___ AVAILABLE RECORDS

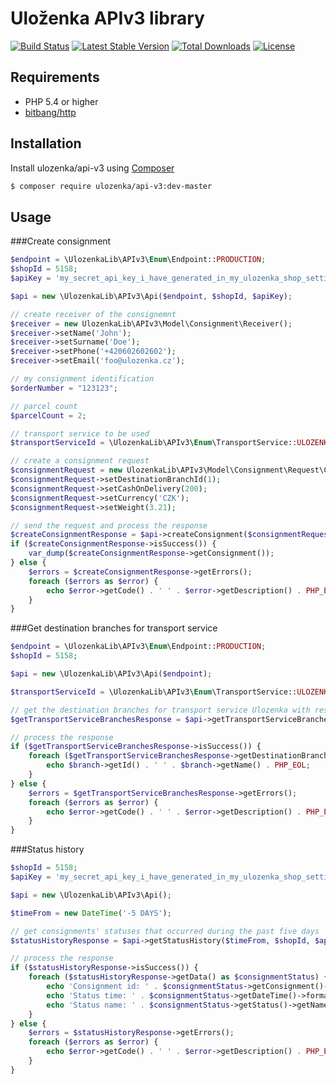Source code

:Uloženka APIv3 library
=========================

[![Build Status](https://travis-ci.org/ulozenka/api-v3.svg?branch=master)](https://travis-ci.org/ulozenka/api-v3) 
[![Latest Stable Version](https://poser.pugx.org/ulozenka/api-v3/v/stable)](https://packagist.org/packages/ulozenka/api-v3) [![Total Downloads](https://poser.pugx.org/ulozenka/api-v3/downloads)](https://packagist.org/packages/ulozenka/api-v3)  [![License](https://poser.pugx.org/ulozenka/api-v3/license)](https://packagist.org/packages/ulozenka/api-v3)

Requirements
-------------

- PHP 5.4 or higher
- [bitbang/http](https://packagist.org/packages/bitbang/http)


Installation
-------------

Install ulozenka/api-v3 using  [Composer](http://getcomposer.org/)
```sh
$ composer require ulozenka/api-v3:dev-master
```


Usage
-------------

###Create consignment

```php
$endpoint = \UlozenkaLib\APIv3\Enum\Endpoint::PRODUCTION;
$shopId = 5158;
$apiKey = 'my_secret_api_key_i_have_generated_in_my_ulozenka_shop_settings';

$api = new \UlozenkaLib\APIv3\Api($endpoint, $shopId, $apiKey);

// create receiver of the consignemnt
$receiver = new UlozenkaLib\APIv3\Model\Consignment\Receiver();
$receiver->setName('John');
$receiver->setSurname('Doe');
$receiver->setPhone('+420602602602');
$receiver->setEmail('foo@ulozenka.cz');

// my consignment identification
$orderNumber = "123123";

// parcel count
$parcelCount = 2;

// transport service to be used
$transportServiceId = \UlozenkaLib\APIv3\Enum\TransportService::ULOZENKA;

// create a consignment request
$consignmentRequest = new UlozenkaLib\APIv3\Model\Consignment\Request\ConsignmentRequest($receiver, $orderNumber, $parcelCount, $transportServiceId);
$consignmentRequest->setDestinationBranchId(1);
$consignmentRequest->setCashOnDelivery(200);
$consignmentRequest->setCurrency('CZK');
$consignmentRequest->setWeight(3.21);

// send the request and process the response
$createConsignmentResponse = $api->createConsignment($consignmentRequest);
if ($createConsignmentResponse->isSuccess()) {
    var_dump($createConsignmentResponse->getConsignment());
} else {
    $errors = $createConsignmentResponse->getErrors();
    foreach ($errors as $error) {
        echo $error->getCode() . ' ' . $error->getDescription() . PHP_EOL;
    }
}
```

###Get destination branches for transport service
```php
$endpoint = \UlozenkaLib\APIv3\Enum\Endpoint::PRODUCTION;
$shopId = 5158;

$api = new \UlozenkaLib\APIv3\Api($endpoint);

$transportServiceId = \UlozenkaLib\APIv3\Enum\TransportService::ULOZENKA;

// get the destination branches for transport service Ulozenka with respect to settings of the shop with id $shopId
$getTransportServiceBranchesResponse = $api->getTransportServiceBranches($transportServiceId, $shopId, true);

// process the response
if ($getTransportServiceBranchesResponse->isSuccess()) {
    foreach ($getTransportServiceBranchesResponse->getDestinationBranches() as $branch) {
        echo $branch->getId() . ' ' . $branch->getName() . PHP_EOL;
    }
} else {
    $errors = $getTransportServiceBranchesResponse->getErrors();
    foreach ($errors as $error) {
        echo $error->getCode() . ' ' . $error->getDescription() . PHP_EOL;
    }
}
```

###Status history
```php
$shopId = 5158;
$apiKey = 'my_secret_api_key_i_have_generated_in_my_ulozenka_shop_settings';

$api = new \UlozenkaLib\APIv3\Api();

$timeFrom = new DateTime('-5 DAYS');

// get consignments' statuses that occurred during the past five days
$statusHistoryResponse = $api->getStatusHistory($timeFrom, $shopId, $apiKey);

// process the response
if ($statusHistoryResponse->isSuccess()) {
    foreach ($statusHistoryResponse->getData() as $consignmentStatus) {
        echo 'Consignment id: ' . $consignmentStatus->getConsignment()->getId() . PHP_EOL;
        echo 'Status time: ' . $consignmentStatus->getDateTime()->format('Y-m-d H:i:s') . PHP_EOL;
        echo 'Status name: ' . $consignmentStatus->getStatus()->getName() . PHP_EOL . PHP_EOL;
    }
} else {
    $errors = $statusHistoryResponse->getErrors();
    foreach ($errors as $error) {
        echo $error->getCode() . ' ' . $error->getDescription() . PHP_EOL;
    }
}
```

______

EXERCISE REQUIREMENTS: Set down each of the records precisely, leaving any pictures behind.

RESULT BELOW:
Source code

:Uloženka APIv3 library
=========================

[![Build Status](https://travis-ci.org/ulozenka/api-v3.svg?branch=master)](https://travis-ci.org/ulozenka/api-v3) 
[![Latest Stable Version](https://poser.pugx.org/ulozenka/api-v3/v/stable)](https://packagist.org/packages/ulozenka/api-v3) [![Total Downloads](https://poser.pugx.org/ulozenka/api-v3/downloads)](https://packagist.org/packages/ulozenka/api-v3)  [![License](https://poser.pugx.org/ulozenka/api-v3/license)](https://packagist.org/packages/ulozenka/api-v3)

Requirements
-------------

- PHP 5.4 or higher
- [bitbang/http](https://packagist.org/packages/bitbang/http)


Installation
-------------

Install ulozenka/api-v3 using  [Composer](http://getcomposer.org/)
```sh
$ composer require ulozenka/api-v3:dev-master
```


Usage
-------------

###Create consignment

```php
$endpoint = \UlozenkaLib\APIv3\Enum\Endpoint::PRODUCTION;
$shopId = 5158;
$apiKey = 'my_secret_api_key_i_have_generated_in_my_ulozenka_shop_settings';

$api = new \UlozenkaLib\APIv3\Api($endpoint, $shopId, $apiKey);

// create receiver of the consignemnt
$receiver = new UlozenkaLib\APIv3\Model\Consignment\Receiver();
$receiver->setName('John');
$receiver->setSurname('Doe');
$receiver->setPhone('+420602602602');
$receiver->setEmail('foo@ulozenka.cz');

// my consignment identification
$orderNumber = "123123";

// parcel count
$parcelCount = 2;

// transport service to be used
$transportServiceId = \UlozenkaLib\APIv3\Enum\TransportService::ULOZENKA;

// create a consignment request
$consignmentRequest = new UlozenkaLib\APIv3\Model\Consignment\Request\ConsignmentRequest($receiver, $orderNumber, $parcelCount, $transportServiceId);
$consignmentRequest->setDestinationBranchId(1);
$consignmentRequest->setCashOnDelivery(200);
$consignmentRequest->setCurrency('CZK');
$consignmentRequest->setWeight(3.21);

// send the request and process the response
$createConsignmentResponse = $api->createConsignment($consignmentRequest);
if ($createConsignmentResponse->isSuccess()) {
    var_dump($createConsignmentResponse->getConsignment());
} else {
    $errors = $createConsignmentResponse->getErrors();
    foreach ($errors as $error) {
        echo $error->getCode() . ' ' . $error->getDescription() . PHP_EOL;
    }
}
```

###Get destination branches for transport service
```php
$endpoint = \UlozenkaLib\APIv3\Enum\Endpoint::PRODUCTION;
$shopId = 5158;

$api = new \UlozenkaLib\APIv3\Api($endpoint);

$transportServiceId = \UlozenkaLib\APIv3\Enum\TransportService::ULOZENKA;

// get the destination branches for transport service Ulozenka with respect to settings of the shop with id $shopId
$getTransportServiceBranchesResponse = $api->getTransportServiceBranches($transportServiceId, $shopId, true);

// process the response
if ($getTransportServiceBranchesResponse->isSuccess()) {
    foreach ($getTransportServiceBranchesResponse->getDestinationBranches() as $branch) {
        echo $branch->getId() . ' ' . $branch->getName() . PHP_EOL;
    }
} else {
    $errors = $getTransportServiceBranchesResponse->getErrors();
    foreach ($errors as $error) {
        echo $error->getCode() . ' ' . $error->getDescription() . PHP_EOL;
    }
}
```

###Status history
```php
$shopId = 5158;
$apiKey = 'my_secret_api_key_i_have_generated_in_my_ulozenka_shop_settings';

$api = new \UlozenkaLib\APIv3\Api();

$timeFrom = new DateTime('-5 DAYS');

// get consignments' statuses that occurred during the past five days
$statusHistoryResponse = $api->getStatusHistory($timeFrom, $shopId, $apiKey);

// process the response
if ($statusHistoryResponse->isSuccess()) {
    foreach ($statusHistoryResponse->getData() as $consignmentStatus) {
        echo 'Consignment id: ' . $consignmentStatus->getConsignment()->getId() . PHP_EOL;
        echo 'Status time: ' . $consignmentStatus->getDateTime()->format('Y-m-d H:i:s') . PHP_EOL;
        echo 'Status name: ' . $consignmentStatus->getStatus()->getName() . PHP_EOL . PHP_EOL;
    }
} else {
    $errors = $statusHistoryResponse->getErrors();
    foreach ($errors as $error) {
        echo $error->getCode() . ' ' . $error->getDescription() . PHP_EOL;
    }
}
```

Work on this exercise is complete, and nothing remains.